Thanks for the site, its now bookmarked and ready ta go. I like that old knowledge might be cause i is old to lol.


----------



## Reblazed (Nov 11, 2010)

What an amazing site ... also the No Tech one advertized there. I'll be reading and re-reading for weeks :congrat:


----------



## ditzyjan56 (Oct 3, 2009)

This is a great site for folks like us, right up our alley, thanks for the heads up on it.


----------



## UncleJoe (Jan 11, 2009)

I've posted this link before but here it is again for all the new folks.

Handy Farm Devices - Cobleigh - ToC


----------



## aklavik (Nov 20, 2010)

thanks some good ideas there


----------



## GatorDude (Apr 23, 2009)

I did a little searching and there are plenty of hand-powered drills on eBay and even on Sears.com. I low tech tool collection might be pretty handy!


----------



## mosquitomountainman (Jan 25, 2010)

Whether there'll be enough salvageable generators, etc. will depend upon what "S" hits the fan. Massive solar flares may render almost all generators and electrical devices moot. While it might not be too difficult to contruct a crude generator using wind, animal, or water to turn the armature it will be difficult to modify many devices designed for alternating current to function on direct current.

Homemade diesel might be an option in the right circumstances. A lot of the agricultural equipment used today would take a lot of modifying to use on anything else except tractors with 3 point hitches. Plus, this stuff wears out and is dependant upon a manufacturing and distribution chain that may not be restorable (at least in our lifetime).

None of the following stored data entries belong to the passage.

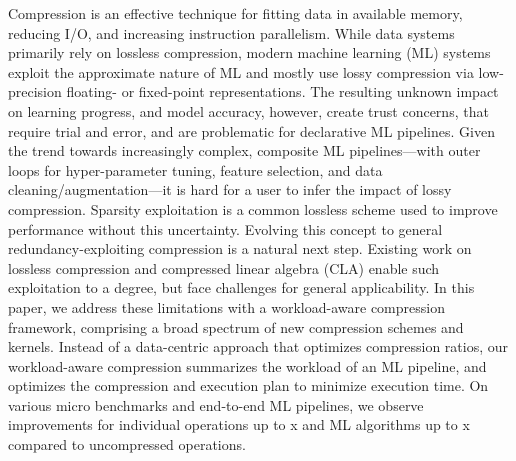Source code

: 

Compression is an effective technique for fitting data in available memory, reducing I/O, and increasing instruction parallelism. While data systems primarily rely on lossless compression, modern machine learning (ML) systems exploit the approximate nature of ML and mostly use lossy compression via low-precision floating- or fixed-point representations. The resulting unknown impact on learning progress, and model accuracy, however, create trust concerns, that require trial and error, and are problematic for declarative ML pipelines.
Given the trend towards increasingly complex, composite ML pipelines---with outer loops for hyper-parameter tuning, feature selection, and data cleaning/augmentation---it is hard for a user to infer the impact of lossy compression. Sparsity exploitation is a common lossless scheme used to improve performance without this uncertainty. Evolving this concept to general redundancy-exploiting compression is a natural next step. Existing work on lossless compression and compressed linear algebra (CLA) enable such exploitation to a degree, but face challenges for general applicability.
In this paper, we address these limitations with a workload-aware compression framework, comprising a broad spectrum of new compression schemes and kernels. Instead of a data-centric approach that optimizes compression ratios, our workload-aware compression summarizes the workload of an ML pipeline, and optimizes the compression and execution plan to minimize execution time.
On various micro benchmarks and end-to-end ML pipelines, we observe improvements for individual operations up to x and ML algorithms up to x compared to uncompressed operations.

Will there even be people with the skills to do these things when so much of the population is dead?

I agree that salvaging may be an option in a future scenario but it's possible that it may not be. It doesn't hurt to have all the bases covered.


----------



## WEcoyote (Nov 19, 2010)

Again i find myself in the minimalist category. i have a hand drill, a number 5 jack plain, a draw knife, a reloading press some aggressive bow saws, files, and an ax with splitter. if TSHTF no one will follow the sound of a generator to my front door. F that im leaving my house and living in the woods. what i just listed is more than i need to make a temp shelter and complete a 1000 square foot cabin fare enough away from the road that no one comes looking for me. Over prepping for a long term situation and the attention it draws may constitute the greatest danger a prepper faces.


----------



## Emerald (Jun 14, 2010)

Ya know Francon--I am so looking forward to the day you go "Bill Moreland".


----------



## gypsysue (Mar 27, 2010)

Emerald said:


> Ya know Francon--I am so looking forward to the day you go "Bill Moreland".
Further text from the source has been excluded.